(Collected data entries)
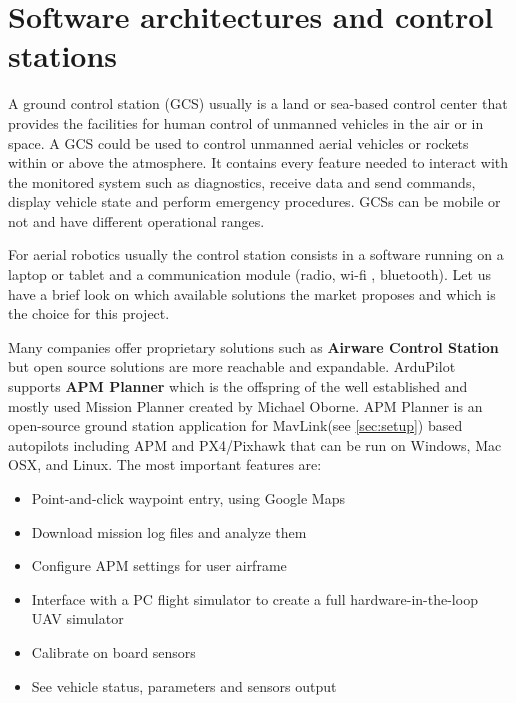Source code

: \section{Software architectures and control stations}

A ground control station (GCS) usually is a land or sea-based control center that provides the facilities for human control of unmanned vehicles in the air or in space. A GCS could be used to control unmanned aerial vehicles or rockets within or above the atmosphere. It contains every feature needed to interact with the monitored system such as diagnostics, receive data and send commands, display vehicle state and perform emergency procedures. GCSs can be mobile or not and have different operational ranges. \par For aerial robotics usually the control station consists in a software running on a laptop or tablet and a communication module (radio, wi-fi , bluetooth). Let us have a brief look on which available solutions the market proposes and which is the choice for this project. \par 
Many companies offer proprietary solutions such as \textbf{Airware Control Station}  \cite{airware} but open source solutions are more reachable and expandable. ArduPilot supports \textbf{APM Planner} \cite{APMplan} which is the offspring of the well established and mostly used Mission Planner created by Michael Oborne. APM Planner is an open-source ground station application for MavLink(see \ref{sec:setup}) based autopilots including APM and PX4/Pixhawk that can be run on Windows, Mac OSX, and Linux. The most important features are: \begin{itemize}
\item Point-and-click waypoint entry, using Google Maps
\item Download mission log files and analyze them
\item Configure APM settings for user airframe
\item Interface with a PC flight simulator to create a full hardware-in-the-loop UAV simulator
\item Calibrate on board sensors
\item See vehicle status, parameters and sensors output

\end{itemize}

**Exercise goal:** No lines before the one containing "and analyze them" belong in the answer; write out that line and each one after it exactly, through the end of the records.

**Result for this exercise:**
\item Download mission log files and analyze them
\item Configure APM settings for user airframe
\item Interface with a PC flight simulator to create a full hardware-in-the-loop UAV simulator
\item Calibrate on board sensors
\item See vehicle status, parameters and sensors output

\end{itemize}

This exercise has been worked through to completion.